What you will do:
For every line below that includes the word "differential", add one; report the final number and nothing else.

Records provided:
┄┄┄┄┄┄┄┄┄┄┄┄┄┄┄┄┄┄┄┄

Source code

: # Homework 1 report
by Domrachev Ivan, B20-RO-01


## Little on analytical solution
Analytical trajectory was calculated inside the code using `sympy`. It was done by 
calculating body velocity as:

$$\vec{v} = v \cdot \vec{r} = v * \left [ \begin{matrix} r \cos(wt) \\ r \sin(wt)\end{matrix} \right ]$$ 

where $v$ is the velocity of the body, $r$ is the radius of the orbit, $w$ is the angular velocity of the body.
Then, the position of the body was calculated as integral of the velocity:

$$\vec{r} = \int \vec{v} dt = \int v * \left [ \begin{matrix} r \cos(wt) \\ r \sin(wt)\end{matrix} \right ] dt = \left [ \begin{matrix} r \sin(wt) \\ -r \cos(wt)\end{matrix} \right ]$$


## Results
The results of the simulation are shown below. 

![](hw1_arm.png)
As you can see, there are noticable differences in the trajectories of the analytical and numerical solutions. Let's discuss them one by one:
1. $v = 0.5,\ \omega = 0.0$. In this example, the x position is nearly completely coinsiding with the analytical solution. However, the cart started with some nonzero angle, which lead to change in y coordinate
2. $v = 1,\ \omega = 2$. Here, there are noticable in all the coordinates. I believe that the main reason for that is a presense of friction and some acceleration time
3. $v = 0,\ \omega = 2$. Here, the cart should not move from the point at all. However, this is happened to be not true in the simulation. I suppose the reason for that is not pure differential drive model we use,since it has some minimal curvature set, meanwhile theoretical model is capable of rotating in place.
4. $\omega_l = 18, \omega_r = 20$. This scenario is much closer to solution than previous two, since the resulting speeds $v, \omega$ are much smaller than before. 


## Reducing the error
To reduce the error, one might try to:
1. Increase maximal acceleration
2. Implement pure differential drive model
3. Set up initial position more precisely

┄┄┄┄┄┄┄┄┄┄┄┄┄┄┄┄┄┄┄┄

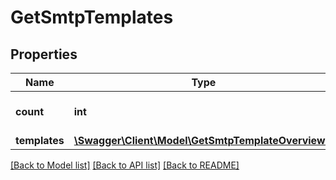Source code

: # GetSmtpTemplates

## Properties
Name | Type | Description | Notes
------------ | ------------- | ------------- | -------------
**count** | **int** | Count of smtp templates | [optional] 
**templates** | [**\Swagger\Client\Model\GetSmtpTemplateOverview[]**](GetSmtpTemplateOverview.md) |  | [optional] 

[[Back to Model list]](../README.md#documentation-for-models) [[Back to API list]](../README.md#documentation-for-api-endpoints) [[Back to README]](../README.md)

┄┄┄┄┄┄┄┄┄┄┄┄┄┄┄┄┄┄┄┄

Answer section:
2